The engines, initially four 260 hp Salmson Z9 water-cooled radials were wing mounted in tractor-pusher pairs driving four-blade propellers. The water-cooled engine, with its radiator behind the propeller allowed neat, tight and well streamlined cowlings, mounted above the lower wing on a series of short struts. Each pair had two struts connecting the lower cowling to the upper fuselage and another strut ran from the upper cowling outwards to the upper wing. The main undercarriage was a divided axle type, each single bungee sprung main wheel carried on two legs immediately below the engine, with a pair of struts inboard to the lower fuselage. Just forward of this wide track undercarriage ran a streamlined transverse skid, from wheel to wheel, mounted on the lower wing.

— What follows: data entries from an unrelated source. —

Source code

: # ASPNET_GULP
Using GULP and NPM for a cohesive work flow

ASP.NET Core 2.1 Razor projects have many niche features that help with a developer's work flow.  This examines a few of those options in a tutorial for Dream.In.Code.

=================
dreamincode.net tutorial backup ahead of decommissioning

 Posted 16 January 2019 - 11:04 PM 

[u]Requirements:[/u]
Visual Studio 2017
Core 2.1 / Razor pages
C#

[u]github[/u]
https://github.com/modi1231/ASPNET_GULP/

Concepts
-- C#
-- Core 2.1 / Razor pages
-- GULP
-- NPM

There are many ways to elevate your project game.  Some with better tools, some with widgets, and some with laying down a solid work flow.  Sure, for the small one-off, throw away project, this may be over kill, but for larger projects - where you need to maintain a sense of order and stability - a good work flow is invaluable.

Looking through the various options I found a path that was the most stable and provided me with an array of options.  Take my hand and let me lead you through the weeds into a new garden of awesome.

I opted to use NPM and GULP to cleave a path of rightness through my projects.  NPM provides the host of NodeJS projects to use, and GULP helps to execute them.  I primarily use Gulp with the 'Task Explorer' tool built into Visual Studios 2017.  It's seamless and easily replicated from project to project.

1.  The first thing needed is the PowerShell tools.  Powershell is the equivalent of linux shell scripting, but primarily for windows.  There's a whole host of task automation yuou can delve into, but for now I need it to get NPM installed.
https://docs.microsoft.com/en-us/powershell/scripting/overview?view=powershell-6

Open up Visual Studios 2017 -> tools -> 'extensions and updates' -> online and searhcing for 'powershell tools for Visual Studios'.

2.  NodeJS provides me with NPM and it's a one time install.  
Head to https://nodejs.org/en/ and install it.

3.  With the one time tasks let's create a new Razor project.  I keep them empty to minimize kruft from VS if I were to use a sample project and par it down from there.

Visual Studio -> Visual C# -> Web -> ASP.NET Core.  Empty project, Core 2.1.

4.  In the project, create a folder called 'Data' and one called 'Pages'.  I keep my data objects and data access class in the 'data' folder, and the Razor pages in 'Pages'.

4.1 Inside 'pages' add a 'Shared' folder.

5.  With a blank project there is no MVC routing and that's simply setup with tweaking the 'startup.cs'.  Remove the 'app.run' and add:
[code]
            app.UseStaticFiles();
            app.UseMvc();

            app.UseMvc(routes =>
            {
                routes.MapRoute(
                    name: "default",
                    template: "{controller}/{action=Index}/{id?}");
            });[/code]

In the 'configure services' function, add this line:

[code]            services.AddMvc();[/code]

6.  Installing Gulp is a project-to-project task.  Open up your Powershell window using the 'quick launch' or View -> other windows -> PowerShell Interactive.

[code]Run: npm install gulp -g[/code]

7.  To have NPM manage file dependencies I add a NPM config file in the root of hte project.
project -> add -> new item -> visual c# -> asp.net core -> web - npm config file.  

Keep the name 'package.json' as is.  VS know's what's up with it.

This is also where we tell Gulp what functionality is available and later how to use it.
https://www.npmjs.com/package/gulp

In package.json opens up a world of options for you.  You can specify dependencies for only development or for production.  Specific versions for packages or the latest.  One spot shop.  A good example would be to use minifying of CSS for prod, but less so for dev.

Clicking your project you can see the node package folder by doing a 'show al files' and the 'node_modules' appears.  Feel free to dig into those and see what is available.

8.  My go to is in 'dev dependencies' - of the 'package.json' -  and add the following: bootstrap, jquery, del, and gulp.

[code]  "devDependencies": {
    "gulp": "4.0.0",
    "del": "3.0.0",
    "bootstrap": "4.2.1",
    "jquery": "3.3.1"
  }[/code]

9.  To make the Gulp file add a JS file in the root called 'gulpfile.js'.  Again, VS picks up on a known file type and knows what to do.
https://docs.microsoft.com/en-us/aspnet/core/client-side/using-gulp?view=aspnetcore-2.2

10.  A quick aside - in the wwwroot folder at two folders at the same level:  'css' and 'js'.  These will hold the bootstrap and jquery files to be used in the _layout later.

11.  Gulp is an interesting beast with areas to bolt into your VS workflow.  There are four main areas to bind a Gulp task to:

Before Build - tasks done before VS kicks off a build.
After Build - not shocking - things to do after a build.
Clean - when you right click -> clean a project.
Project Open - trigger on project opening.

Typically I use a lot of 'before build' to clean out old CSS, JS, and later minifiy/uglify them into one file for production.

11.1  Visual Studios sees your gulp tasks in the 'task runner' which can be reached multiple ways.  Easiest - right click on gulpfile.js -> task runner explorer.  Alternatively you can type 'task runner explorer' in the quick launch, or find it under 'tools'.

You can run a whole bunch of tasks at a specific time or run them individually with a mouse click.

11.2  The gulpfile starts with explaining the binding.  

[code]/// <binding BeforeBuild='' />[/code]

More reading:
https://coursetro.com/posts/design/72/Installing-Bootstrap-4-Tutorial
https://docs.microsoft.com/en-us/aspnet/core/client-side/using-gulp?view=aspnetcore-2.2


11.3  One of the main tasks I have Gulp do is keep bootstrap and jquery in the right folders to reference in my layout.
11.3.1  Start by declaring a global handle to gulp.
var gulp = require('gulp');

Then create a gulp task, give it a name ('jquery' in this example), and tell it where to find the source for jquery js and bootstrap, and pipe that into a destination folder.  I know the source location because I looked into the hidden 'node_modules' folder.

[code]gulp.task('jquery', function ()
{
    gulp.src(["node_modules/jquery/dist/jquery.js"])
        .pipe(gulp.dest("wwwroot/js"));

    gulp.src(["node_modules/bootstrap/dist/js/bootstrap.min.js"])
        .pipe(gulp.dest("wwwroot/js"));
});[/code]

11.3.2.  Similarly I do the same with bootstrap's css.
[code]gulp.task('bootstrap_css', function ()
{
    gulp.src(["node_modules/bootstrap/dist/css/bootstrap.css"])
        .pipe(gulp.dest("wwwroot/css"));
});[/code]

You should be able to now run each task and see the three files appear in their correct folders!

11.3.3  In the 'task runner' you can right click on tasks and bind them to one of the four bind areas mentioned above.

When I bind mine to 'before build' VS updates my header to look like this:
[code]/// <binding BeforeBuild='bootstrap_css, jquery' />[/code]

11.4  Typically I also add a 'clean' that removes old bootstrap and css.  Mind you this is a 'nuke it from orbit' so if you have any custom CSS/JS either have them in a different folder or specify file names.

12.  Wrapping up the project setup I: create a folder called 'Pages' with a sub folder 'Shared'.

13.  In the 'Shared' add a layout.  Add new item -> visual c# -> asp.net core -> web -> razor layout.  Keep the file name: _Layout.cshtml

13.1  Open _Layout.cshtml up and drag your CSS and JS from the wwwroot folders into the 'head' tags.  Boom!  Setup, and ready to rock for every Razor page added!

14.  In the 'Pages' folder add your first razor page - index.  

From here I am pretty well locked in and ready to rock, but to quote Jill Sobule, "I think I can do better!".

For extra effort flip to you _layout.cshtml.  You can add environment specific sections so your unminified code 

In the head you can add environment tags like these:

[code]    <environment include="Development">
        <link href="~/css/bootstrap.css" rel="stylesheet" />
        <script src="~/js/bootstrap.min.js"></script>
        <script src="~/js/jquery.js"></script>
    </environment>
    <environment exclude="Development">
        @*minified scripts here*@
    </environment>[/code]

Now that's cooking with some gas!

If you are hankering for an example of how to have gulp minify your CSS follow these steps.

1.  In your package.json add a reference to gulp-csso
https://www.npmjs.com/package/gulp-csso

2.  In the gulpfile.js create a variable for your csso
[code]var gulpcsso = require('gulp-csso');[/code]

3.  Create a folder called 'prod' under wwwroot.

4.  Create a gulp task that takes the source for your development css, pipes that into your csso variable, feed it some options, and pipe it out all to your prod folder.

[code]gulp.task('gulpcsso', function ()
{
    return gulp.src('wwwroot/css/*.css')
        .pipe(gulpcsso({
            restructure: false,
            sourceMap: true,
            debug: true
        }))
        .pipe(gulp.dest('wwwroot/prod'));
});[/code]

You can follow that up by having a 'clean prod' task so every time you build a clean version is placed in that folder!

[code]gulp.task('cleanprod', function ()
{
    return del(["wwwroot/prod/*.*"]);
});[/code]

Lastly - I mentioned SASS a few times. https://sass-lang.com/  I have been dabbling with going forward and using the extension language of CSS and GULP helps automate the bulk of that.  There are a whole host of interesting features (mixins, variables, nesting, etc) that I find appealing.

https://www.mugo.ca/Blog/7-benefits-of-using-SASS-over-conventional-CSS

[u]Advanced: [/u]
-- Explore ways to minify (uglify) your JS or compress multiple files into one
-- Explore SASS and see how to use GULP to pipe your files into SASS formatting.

The Latécoère 6 first flew in the summer of 1924 at Francazal, piloted by Achille Enderlin. It soon became obvious that the aircraft was underpowered, perhaps because of weight gains during construction. Despite this and damage sustained during testing there was considerable official interest and a new contract enabled Latécoère to modify the aircraft to take four more modern and powerful engines, 420 hp Gnome et Rhône 9A Jupiter engines. This revised machine was known as the Latécoère 6 M. Externally, as well as the obvious change to partially-cowled air-cooled engines with their protruding cylinder heads, a very broad chord strut, narrowest at its midpoint now braced each engine to the upper wing, and each single main wheel was replaced by a pair. The 6 M first flew in 1925 and made a successful series of tests towards the end of that year. Meanwhile, the static specimen was undergoing stress tests with excellent results and for a while there was a serious chance of a production order. In the end, that never came as the advanced airframe was judged too complex to build and too expensive. Latécoère regarded it as a ruinous exercise.